ぼくはぼくで、ローターが先端の割れ目を直に攻撃してくるし、たまったものじゃない。
「ぁ…成歩堂っ…」
「嬉しい…?こんなに締め付けてさ」
「も…早くっ…早く、成歩堂…」
「…仕方無いなぁ」
腰を掴み、段階も践まずいきなり強く打ち付けると、その身体が跳ねる。
「っ、痛ぃ…っあぁ!奥に…!」
「んッ…、痛いのが、イイんだろ…?」
そう言うぼくも、中が熱く柔らかく溶けそうなのと、ローターに抉られる、痛みを伴う快感に息が途切れる。
ネクタイを結び付けられた自身は、赤く色付き先走りを溢れさせてびくびくと痙攣している。

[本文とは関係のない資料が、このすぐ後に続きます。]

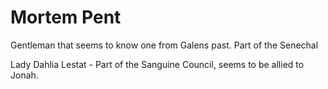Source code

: # Mortem Pent
Gentleman that seems to know one from Galens past. Part of the Senechal 

Lady Dahlia Lestat - Part of the Sanguine Council, seems to be allied to Jonah.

達せないことすらその身体は快感と受け取っているみたい。
「可愛い…可愛いよ御剣」
「んっ!も、おかしくなる…っ」
「ぼくを誘惑した罰だよ…」
寧ろご褒美か、と思いながら先端の窪みにあてがわれたローターで尿道をぐりぐりと刺激する。
「あ…!あ、ぁぁあ!」
精液を吐き出すことは出来ないが、達したように身体を震わせる。
前立腺を刺激しながら、何度もそれを繰り返すと、可哀想なくらい身体を緊張させた彼の瞳から、大粒の涙が溢れ出す。
「イかせて…もぅ…」
泣き顔と懇願する声にゾクッとくる。
「ん…もっと焦らしてあげたかったんだけど…ぼくもローターのせいで限界だからね」
手を伸ばし、ネクタイを解いてあげる。
そしてその身体を抱き上げ、ソファに座ったぼくの上に乗せて耳元に唇を寄せる。
「ふふ…自分でイけるよな…?」
その言葉を聞いた彼は返事もせず、僕の上で腰を振り始めた。
「ん、んんんっ!」
「…っ、御剣」
どんな角度から見ても彼は綺麗で、いやらしい。
淫らな動きは一番気持ち良い場所を的確に突いているようで、切なく甘い声が上がる。
熱を帯びた柔らかい胎内を下から突き上げると、いやらしい音が立つ。
「はぁ、良いよ…」
「あ、成歩堂、イく、イくぅっ…!」
「うん…ぼくも…」
下から突き上げ、前のローターをグリッと押し付けてから弱いテープを一気に引き剥がしてやる。
その痛みすら快感にすり替わった御剣は一際大きく鳴いてぼくと自分の腹に、白濁を吐き出した。
ぼくはきゅうっと締まった中に熱い飛沫を注ぎ、その体を強く抱き締めた。
「うん…。解ってた、解ってたよ…」
勿論その後ぼくは、気持ちよさげに眠る御剣を横目に、徹夜で書類をやっつけ続けたのだった。
おわる
コンセプトは淫乱御剣と豹変成歩堂だったのに何か違う…気がする。